▸ Aim of the exercise:
Nothing beyond the line containing "A simple strategy" is to be printed; print exactly each line from the start of the records below through that line, leaving out pictures.

▸ Task inputs:

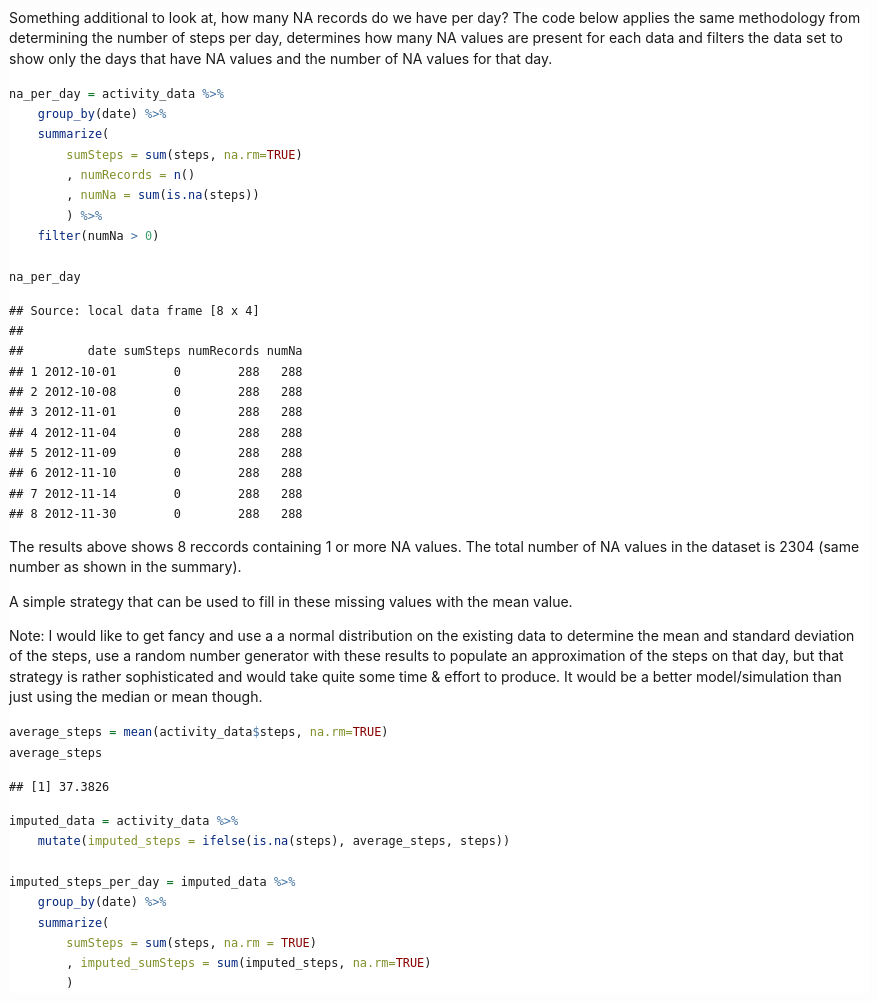Something additional to look at, how many NA records do we have per day? The code below applies the same methodology from determining the number of steps per day, determines how many NA values are present for each data and filters the data set to show only the days that have NA values and the number of NA values for that day. 

```r
na_per_day = activity_data %>%
    group_by(date) %>%
    summarize(
        sumSteps = sum(steps, na.rm=TRUE)
        , numRecords = n()
        , numNa = sum(is.na(steps))
        ) %>%
    filter(numNa > 0)

na_per_day
```

```
## Source: local data frame [8 x 4]
## 
##         date sumSteps numRecords numNa
## 1 2012-10-01        0        288   288
## 2 2012-10-08        0        288   288
## 3 2012-11-01        0        288   288
## 4 2012-11-04        0        288   288
## 5 2012-11-09        0        288   288
## 6 2012-11-10        0        288   288
## 7 2012-11-14        0        288   288
## 8 2012-11-30        0        288   288
```



The results above shows 8 reccords containing 1 or more NA values. The total number of NA values in the dataset is 2304 (same number as shown in the summary). 

A simple strategy that can be used to fill in these missing values with the mean value. 

Note: I would like to get fancy and use a a normal distribution on the existing data to determine the mean and standard deviation of the steps, use a random number generator with these results to populate an approximation of the steps on that day, but that strategy is rather sophisticated and would take quite some time & effort to produce. It would be a better model/simulation than just using the median or mean though. 


```r
average_steps = mean(activity_data$steps, na.rm=TRUE)
average_steps
```

```
## [1] 37.3826
```

```r
imputed_data = activity_data %>%
    mutate(imputed_steps = ifelse(is.na(steps), average_steps, steps))

imputed_steps_per_day = imputed_data %>%
    group_by(date) %>%
    summarize(
        sumSteps = sum(steps, na.rm = TRUE)
        , imputed_sumSteps = sum(imputed_steps, na.rm=TRUE)
        )
```
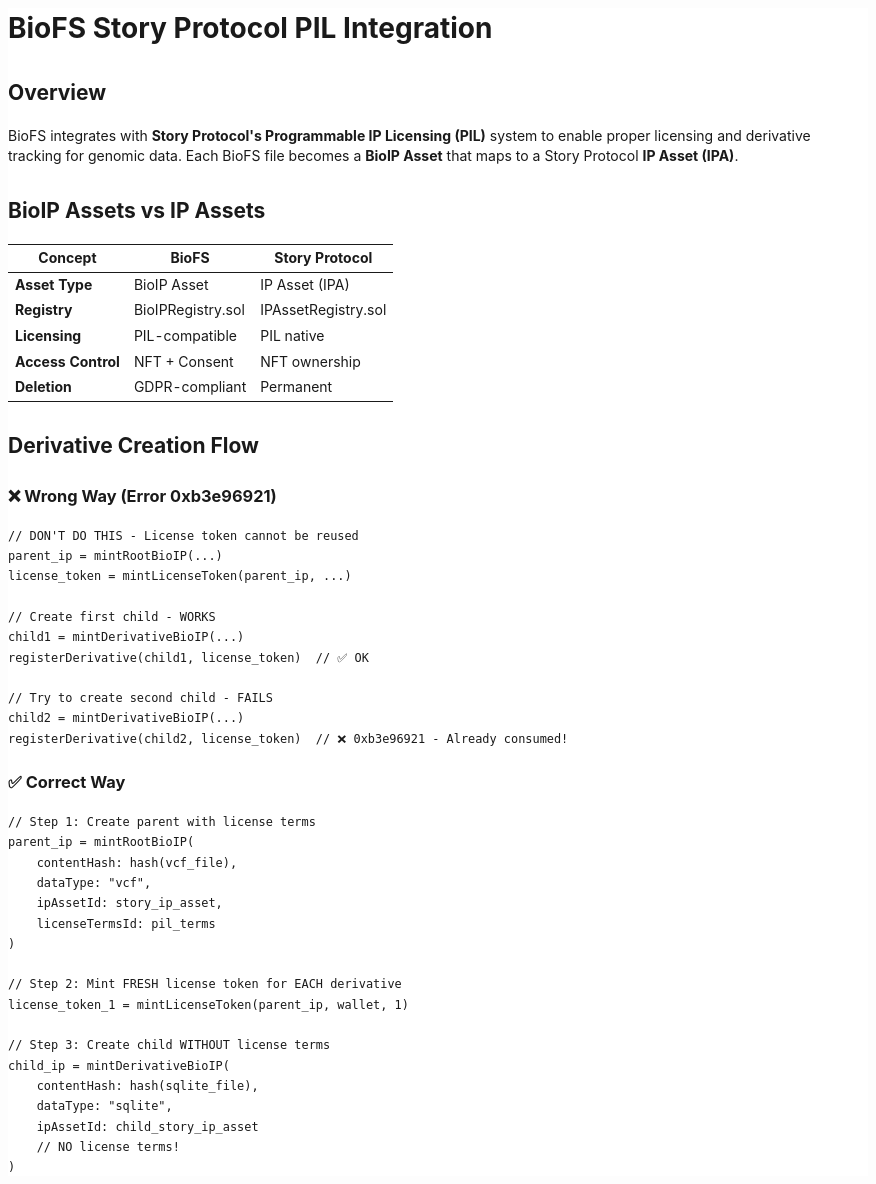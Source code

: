 # BioFS Story Protocol PIL Integration

## Overview

BioFS integrates with **Story Protocol's Programmable IP Licensing (PIL)** system to enable proper licensing and derivative tracking for genomic data. Each BioFS file becomes a **BioIP Asset** that maps to a Story Protocol **IP Asset (IPA)**.

## BioIP Assets vs IP Assets

| Concept | BioFS | Story Protocol |
|---------|-------|----------------|
| **Asset Type** | BioIP Asset | IP Asset (IPA) |
| **Registry** | BioIPRegistry.sol | IPAssetRegistry.sol |
| **Licensing** | PIL-compatible | PIL native |
| **Access Control** | NFT + Consent | NFT ownership |
| **Deletion** | GDPR-compliant | Permanent |

## Derivative Creation Flow

### ❌ Wrong Way (Error 0xb3e96921)

```solidity
// DON'T DO THIS - License token cannot be reused
parent_ip = mintRootBioIP(...)
license_token = mintLicenseToken(parent_ip, ...)

// Create first child - WORKS
child1 = mintDerivativeBioIP(...)
registerDerivative(child1, license_token)  // ✅ OK

// Try to create second child - FAILS
child2 = mintDerivativeBioIP(...)
registerDerivative(child2, license_token)  // ❌ 0xb3e96921 - Already consumed!
```

### ✅ Correct Way

```solidity
// Step 1: Create parent with license terms
parent_ip = mintRootBioIP(
    contentHash: hash(vcf_file),
    dataType: "vcf",
    ipAssetId: story_ip_asset,
    licenseTermsId: pil_terms
)

// Step 2: Mint FRESH license token for EACH derivative
license_token_1 = mintLicenseToken(parent_ip, wallet, 1)

// Step 3: Create child WITHOUT license terms
child_ip = mintDerivativeBioIP(
    contentHash: hash(sqlite_file),
    dataType: "sqlite",
    ipAssetId: child_story_ip_asset
    // NO license terms!
)

```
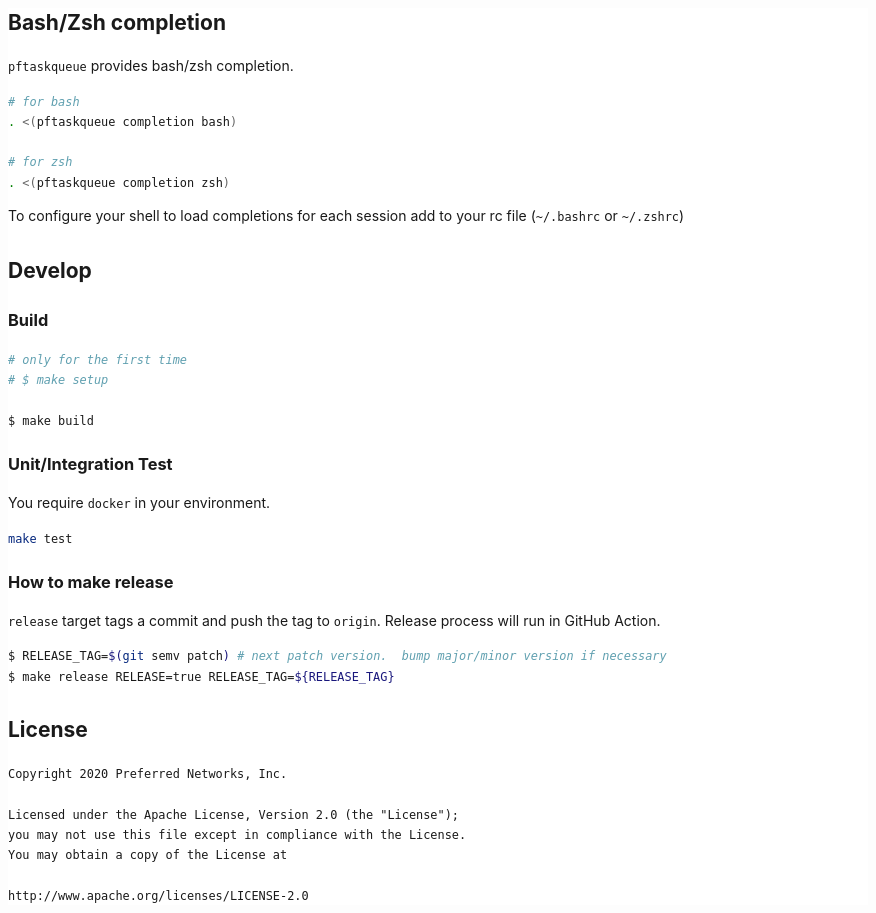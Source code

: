 ## Bash/Zsh completion

`pftaskqueue` provides bash/zsh completion.

```bash
# for bash
. <(pftaskqueue completion bash)

# for zsh
. <(pftaskqueue completion zsh)
```

To configure your shell to load completions for each session add to your rc file (`~/.bashrc` or `~/.zshrc`)

## Develop

### Build

```bash
# only for the first time
# $ make setup

$ make build
```

### Unit/Integration Test

You require `docker` in your environment.

```bash
make test
```

### How to make release

`release` target tags a commit and push the tag to `origin`.  Release process will run in GitHub Action.

```bash
$ RELEASE_TAG=$(git semv patch) # next patch version.  bump major/minor version if necessary
$ make release RELEASE=true RELEASE_TAG=${RELEASE_TAG}
```

## License

```
Copyright 2020 Preferred Networks, Inc.

Licensed under the Apache License, Version 2.0 (the "License");
you may not use this file except in compliance with the License.
You may obtain a copy of the License at

http://www.apache.org/licenses/LICENSE-2.0
```
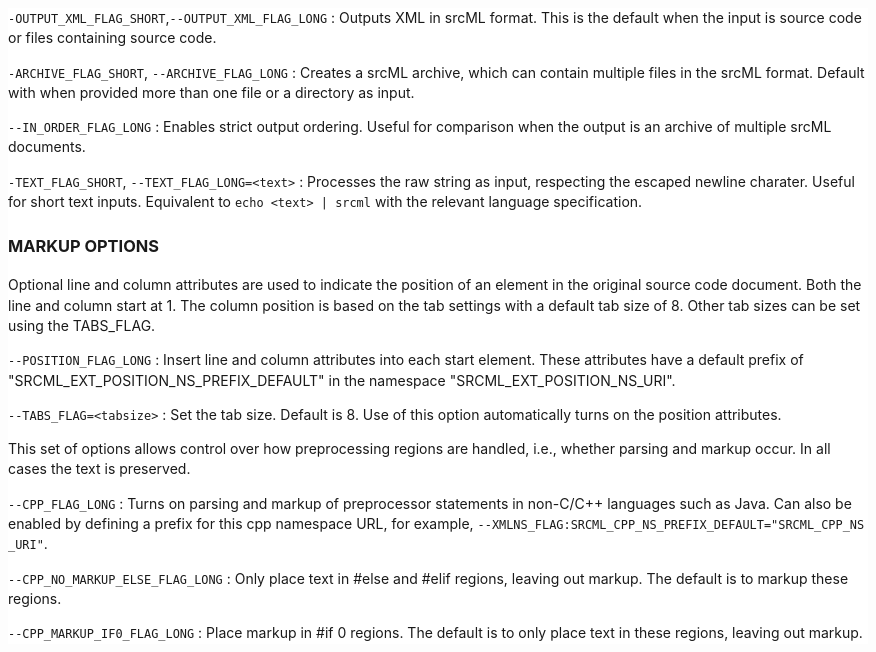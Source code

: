 `-OUTPUT_XML_FLAG_SHORT`,`--OUTPUT_XML_FLAG_LONG`
: Outputs XML in srcML format. This is the default when the input is source
code or files containing source code.

`-ARCHIVE_FLAG_SHORT`, `--ARCHIVE_FLAG_LONG`
: Creates a srcML archive, which can contain multiple files in the srcML
format. Default with when provided more than one file or a directory as
input.

`--IN_ORDER_FLAG_LONG`
: Enables strict output ordering. Useful for comparison when the output
is an archive of multiple srcML documents.

`-TEXT_FLAG_SHORT`, `--TEXT_FLAG_LONG=<text>`
: Processes the raw <text> string as input, respecting the escaped newline
charater. Useful for short text inputs. Equivalent to `echo <text> | srcml`
with the relevant language specification.


### MARKUP OPTIONS

Optional line and column attributes are used to indicate the position of
an element in the original source code document. Both the line and
column start at 1. The column position is based on the tab settings with
a default tab size of 8. Other tab sizes can be set using the
TABS_FLAG.

`--POSITION_FLAG_LONG`
: Insert line and column attributes into each start element. These
attributes have a default prefix of
"SRCML_EXT_POSITION_NS_PREFIX_DEFAULT" in the namespace
"SRCML_EXT_POSITION_NS_URI".

`--TABS_FLAG=<tabsize>`
: Set the tab size. Default is 8. Use of this option automatically
turns on the position attributes.


This set of options allows control over how preprocessing regions are
handled, i.e., whether parsing and markup occur. In all cases the text
is preserved.

`--CPP_FLAG_LONG`
: Turns on parsing and markup of preprocessor statements in non-C/C++
languages such as Java. Can also be enabled by defining a prefix for
this cpp namespace URL, for example,
`--XMLNS_FLAG:SRCML_CPP_NS_PREFIX_DEFAULT="SRCML_CPP_NS_URI"`.

`--CPP_NO_MARKUP_ELSE_FLAG_LONG`
: Only place text in \#else and \#elif regions, leaving out markup.
The default is to markup these regions.

`--CPP_MARKUP_IF0_FLAG_LONG`
: Place markup in \#if 0 regions. The default is to only place text
in these regions, leaving out markup.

▸ Reply to the task:
Something additional to look at, how many NA records do we have per day? The code below applies the same methodology from determining the number of steps per day, determines how many NA values are present for each data and filters the data set to show only the days that have NA values and the number of NA values for that day. 

```r
na_per_day = activity_data %>%
    group_by(date) %>%
    summarize(
        sumSteps = sum(steps, na.rm=TRUE)
        , numRecords = n()
        , numNa = sum(is.na(steps))
        ) %>%
    filter(numNa > 0)

na_per_day
```

```
## Source: local data frame [8 x 4]
## 
##         date sumSteps numRecords numNa
## 1 2012-10-01        0        288   288
## 2 2012-10-08        0        288   288
## 3 2012-11-01        0        288   288
## 4 2012-11-04        0        288   288
## 5 2012-11-09        0        288   288
## 6 2012-11-10        0        288   288
## 7 2012-11-14        0        288   288
## 8 2012-11-30        0        288   288
```



The results above shows 8 reccords containing 1 or more NA values. The total number of NA values in the dataset is 2304 (same number as shown in the summary). 

A simple strategy that can be used to fill in these missing values with the mean value. 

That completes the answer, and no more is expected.